Em "Jacques Tourneur: The Cinema of Nightfall", o especialista Chris Fujiwara salienta que uma das características principais do estilo do realizador francês é a sua capacidade de começar uma acção pelo meio, com as personagens a fazerem referência a acontecimentos passados. "A Pantera" começa precisamente com uma citação atribuída a um dos protagonistas da história, o psiquiatra Louis Judd (Tom Conway): "Tal como o nevoeiro continua a cobrir os vales, também o pecado antigo persiste nos locais baixos, nas depressões da consciência do mundo."

A nota introdutória remete para a lenda ancestral que atormenta Irena Dubrovna (Simone Simon), uma desenhadora de moda sérvia a residir em Nova Iorque. A jovem, que esconde por detrás do charme sofisticado uma profunda insegurança, passa as tardes no Jardim Zoológico a contemplar a jaula das panteras. É inclusivamente neste espaço que conhece Oliver Reed (Kent Smith), um arquitecto que se deixa encantar pela sua insinuante presença.

"Gosto da escuridão. É acolhedora", revela Irena no primeiro encontro romântico. Os dois casam-se mas o arquitecto cedo se apercebe que a mulher conserva um segredo que a impede de se entregar às emoções: segundo um mito medieval, as "mulheres-pantera", descendentes das bruxas executadas pelo Rei João da Sérvia, transformam-se no mais perigoso dos felinos após uma contrariedade. E basta um simples beijo para se assistir à mais tenebrosa das mutações.

Para aliviar aquilo que a atormenta, Irena acaba por consultar o psiquiatra Louis Judd, que subvaloriza o estranho mito e prefere concentrar-se nos gestos sedutores da paciente. Contudo, não vai demorar muito até a estranha mulher se render à maldição felina que, em momentos de tensão, toma conta do seu corpo. De presa social, Irena transforma-se em predadora e o seu primeiro alvo vai ser Alice Moore (Jane Randolph), a colega de trabalho do seu marido que insiste em acompanhá-lo para todo o lado.

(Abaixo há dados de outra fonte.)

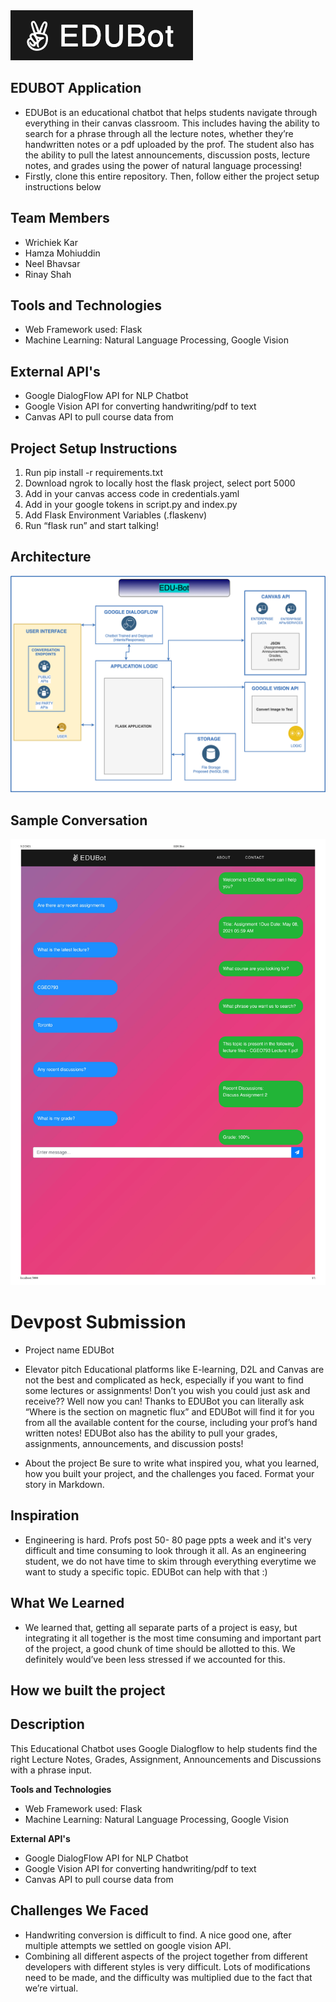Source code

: <img src="EDUBOT Logo.png" >

## EDUBOT Application
* EDUBot is an educational chatbot that helps students navigate through everything in their canvas classroom. This includes having the ability to search for a phrase through all the lecture notes, whether they’re handwritten notes or a pdf uploaded by the prof. The student also has the ability to pull the latest announcements, discussion posts, lecture notes, and grades using the power of natural language processing!
* Firstly, clone this entire repository. Then, follow either the project setup instructions below

## Team Members
* Wrichiek Kar
* Hamza Mohiuddin
* Neel Bhavsar
* Rinay Shah

## Tools and Technologies 
* Web Framework used: Flask 
* Machine Learning: Natural Language Processing, Google Vision

## External API's
* Google DialogFlow API for NLP Chatbot
* Google Vision API for converting handwriting/pdf to text
* Canvas API to pull course data from

## Project Setup Instructions
1. Run pip install -r requirements.txt
2. Download ngrok to locally host the flask project, select port 5000
3. Add in your canvas access code in credentials.yaml
4. Add in your google tokens in script.py and index.py
5. Add Flask Environment Variables (.flaskenv)
6. Run “flask run” and start talking!

## Architecture 
<img src="Architecture.png">

## Sample Conversation
<img src="SampleConversation.jpg">


# Devpost Submission

* Project name
EDUBot
* Elevator pitch 
Educational platforms like E-learning, D2L and Canvas are not the best and complicated as heck, especially if you want to find some lectures or assignments! Don’t you wish you could just ask and receive?? Well now you can! Thanks to EDUBot you can literally ask “Where is the section on magnetic flux” and EDUBot will find it for you from all the available content for the course, including your prof’s hand written notes! EDUBot also has the ability to pull your grades, assignments, announcements, and discussion posts!

* About the project
Be sure to write what inspired you, what you learned, how you built your project, and the challenges you faced. Format your story in Markdown.

## Inspiration 
- Engineering is hard. Profs post 50- 80 page ppts a week and it's very difficult and time consuming to look through it all. As an engineering student, we do not have time to skim through everything everytime we want to study a specific topic. EDUBot can help with that :) 

## What We Learned 
- We learned that, getting all separate parts of a project is easy, but integrating it all together is the most time consuming and important part of the project, a good chunk of time should be allotted to this. We definitely would’ve been less stressed if we accounted for this. 

## How we built the project

## Description
This Educational Chatbot uses Google Dialogflow to help students find the right Lecture Notes, Grades, Assignment, Announcements and Discussions with a phrase input. 

<b> Tools and Technologies </b>
* Web Framework used: Flask 
* Machine Learning: Natural Language Processing, Google Vision

<b>External API's </b>
* Google DialogFlow API for NLP Chatbot
* Google Vision API for converting handwriting/pdf to text
* Canvas API to pull course data from


## Challenges We Faced
- Handwriting conversion is difficult to find. A nice good one, after multiple attempts we settled on google vision API. 
- Combining all different aspects of the project together from different developers with different styles is very difficult. Lots of modifications need to be made, and the difficulty was multiplied due to the fact that we’re virtual. 

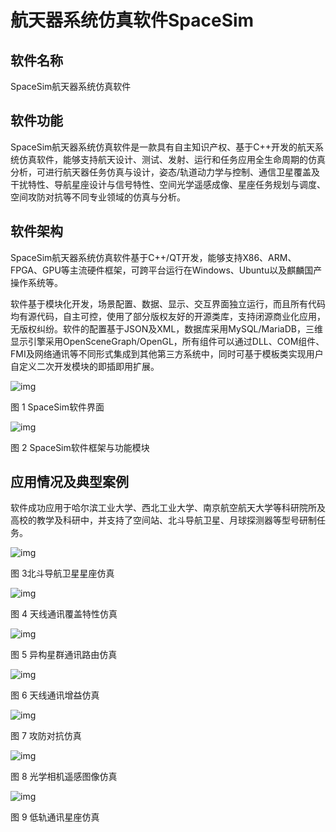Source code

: 
航天器系统仿真软件SpaceSim
===============================================



## 软件名称

SpaceSim航天器系统仿真软件

## 软件功能

SpaceSim航天器系统仿真软件是一款具有自主知识产权、基于C++开发的航天系统仿真软件，能够支持航天设计、测试、发射、运行和任务应用全生命周期的仿真分析，可进行航天器任务仿真与设计，姿态/轨道动力学与控制、通信卫星覆盖及干扰特性、导航星座设计与信号特性、空间光学遥感成像、星座任务规划与调度、空间攻防对抗等不同专业领域的仿真与分析。

## 软件架构

SpaceSim航天器系统仿真软件基于C++/QT开发，能够支持X86、ARM、FPGA、GPU等主流硬件框架，可跨平台运行在Windows、Ubuntu以及麒麟国产操作系统等。

软件基于模块化开发，场景配置、数据、显示、交互界面独立运行，而且所有代码均有源代码，自主可控，使用了部分版权友好的开源类库，支持闭源商业化应用，无版权纠纷。软件的配置基于JSON及XML，数据库采用MySQL/MariaDB，三维显示引擎采用OpenSceneGraph/OpenGL，所有组件可以通过DLL、COM组件、FMI及网络通讯等不同形式集成到其他第三方系统中，同时可基于模板类实现用户自定义二次开发模块的即插即用扩展。

![img](https://cdn.jsdelivr.net/gh/AerospaceHIT/SpaceSim/assets/clip_image002.png)

图 1 SpaceSim软件界面

![img](https://cdn.jsdelivr.net/gh/AerospaceHIT/SpaceSim/assets/clip_image004.png)

图 2 SpaceSim软件框架与功能模块

 

##  应用情况及典型案例

软件成功应用于哈尔滨工业大学、西北工业大学、南京航空航天大学等科研院所及高校的教学及科研中，并支持了空间站、北斗导航卫星、月球探测器等型号研制任务。

![img](https://cdn.jsdelivr.net/gh/AerospaceHIT/SpaceSim/assets/clip_image006.jpg)

图 3北斗导航卫星星座仿真

![img](https://cdn.jsdelivr.net/gh/AerospaceHIT/SpaceSim/assets/clip_image008.png)

图 4 天线通讯覆盖特性仿真

![img](https://cdn.jsdelivr.net/gh/AerospaceHIT/SpaceSim/assets/clip_image010.jpg)

图 5 异构星群通讯路由仿真

![img](https://cdn.jsdelivr.net/gh/AerospaceHIT/SpaceSim/assets/clip_image012.png)

图 6 天线通讯增益仿真

![img](https://cdn.jsdelivr.net/gh/AerospaceHIT/SpaceSim/assets/clip_image014.jpg)

图 7 攻防对抗仿真

![img](https://cdn.jsdelivr.net/gh/AerospaceHIT/SpaceSim/assets/clip_image016.jpg)

图 8 光学相机遥感图像仿真

![img](https://cdn.jsdelivr.net/gh/AerospaceHIT/SpaceSim/assets/clip_image018.jpg)

图 9 低轨通讯星座仿真

 
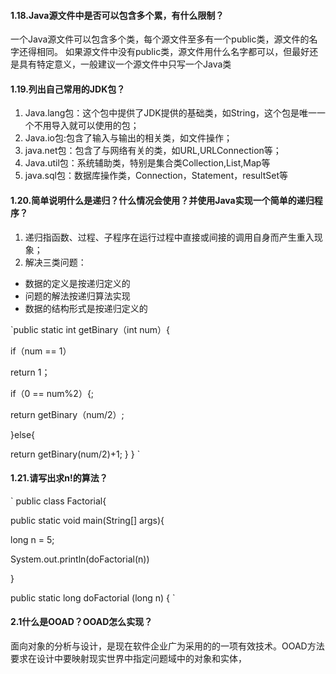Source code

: #### 1.18.Java源文件中是否可以包含多个累，有什么限制？
一个Java源文件可以包含多个类，每个源文件至多有一个public类，源文件的名字还得相同。
如果源文件中没有public类，源文件用什么名字都可以，但最好还是具有特定意义，一般建议一个源文件中只写一个Java类
#### 1.19.列出自己常用的JDK包？
1. Java.lang包：这个包中提供了JDK提供的基础类，如String，这个包是唯一一个不用导入就可以使用的包；
2. Java.io包:包含了输入与输出的相关类，如文件操作；
3. java.net包：包含了与网络有关的类，如URL,URLConnection等；
4. Java.util包：系统辅助类，特别是集合类Collection,List,Map等
5. java.sql包：数据库操作类，Connection，Statement，resultSet等
#### 1.20.简单说明什么是递归？什么情况会使用？并使用Java实现一个简单的递归程序？
1. 递归指函数、过程、子程序在运行过程中直接或间接的调用自身而产生重入现象；
2. 解决三类问题：
 * 数据的定义是按递归定义的
 * 问题的解法按递归算法实现
 * 数据的结构形式是按递归定义的

`public static int getBinary（int num）{

if（num == 1）

return 1；

if（0 == num%2）{;

return getBinary（num/2）;

}else{

return getBinary(num/2)+1;
}
}
`
#### 1.21.请写出求n!的算法？
`   public class Factorial{

public static void main(String[] args){

long n = 5;

System.out.println(doFactorial(n))

}

public static long doFactorial (long n) 
{
`
#### 2.1什么是OOAD？OOAD怎么实现？
面向对象的分析与设计，是现在软件企业广为采用的的一项有效技术。OOAD方法要求在设计中要映射现实世界中指定问题域中的对象和实体，
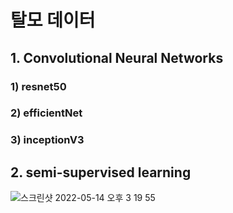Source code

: # 탈모 데이터
## 1. Convolutional Neural Networks
### 1) resnet50
### 2) efficientNet
### 3) inceptionV3

## 2. semi-supervised learning
![스크린샷 2022-05-14 오후 3 19 55](https://user-images.githubusercontent.com/84977137/168413520-4be3e42c-37d4-4276-9724-c0ad2fee4b19.png)

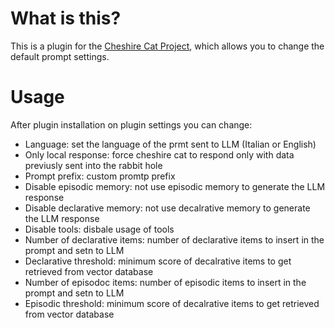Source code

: # What is this?

This is a plugin for the [Cheshire Cat Project](https://github.com/pieroit/cheshire-cat), which allows you to change the default prompt settings.

# Usage

After plugin installation on plugin settings you can change:

- Language: set the language of the prmt sent to LLM (Italian or English)
- Only local response: force cheshire cat to respond only with data previusly sent into the rabbit hole
- Prompt prefix: custom promtp prefix
- Disable episodic memory: not use episodic memory to generate the LLM response
- Disable declarative memory: not use decalrative memory to generate the LLM response
- Disable tools: disbale usage of tools
- Number of declarative items: number of declarative items to insert in the prompt and setn to LLM
- Declarative threshold: minimum score of decalrative items to get retrieved from vector database
- Number of episodoc items: number of episodic items to insert in the prompt and setn to LLM
- Episodic threshold: minimum score of decalrative items to get retrieved from vector database
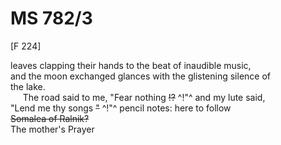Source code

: # MS 782/3

[F 224]

leaves clapping their hands to the beat of inaudible music, \
and the moon exchanged glances with the glistening silence of \
the lake. \
&nbsp;&nbsp;&nbsp;&nbsp;&nbsp;The road said to me, "Fear nothing ~~!?~~ ^!"^  and my lute said, \
"Lend me thy songs ~~"~~ ^!"^
pencil notes: here to follow \
~~Somalea of Ralnik?~~ \
The mother's Prayer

Uma das cenas mais célebres de "A Pantera" decorre numa piscina, mas Jacques Tourneur espelha o terror em quase todas as sequências finais. Mais uma vez, o que sobressai é o seu talento para jogar com os efeitos de iluminação, explorando a sombra como território de dúvida. Apesar disso, a pantera vai aparecer no ecrã, expondo definitivamente a duplicidade perturbante de Irena Dubrovna.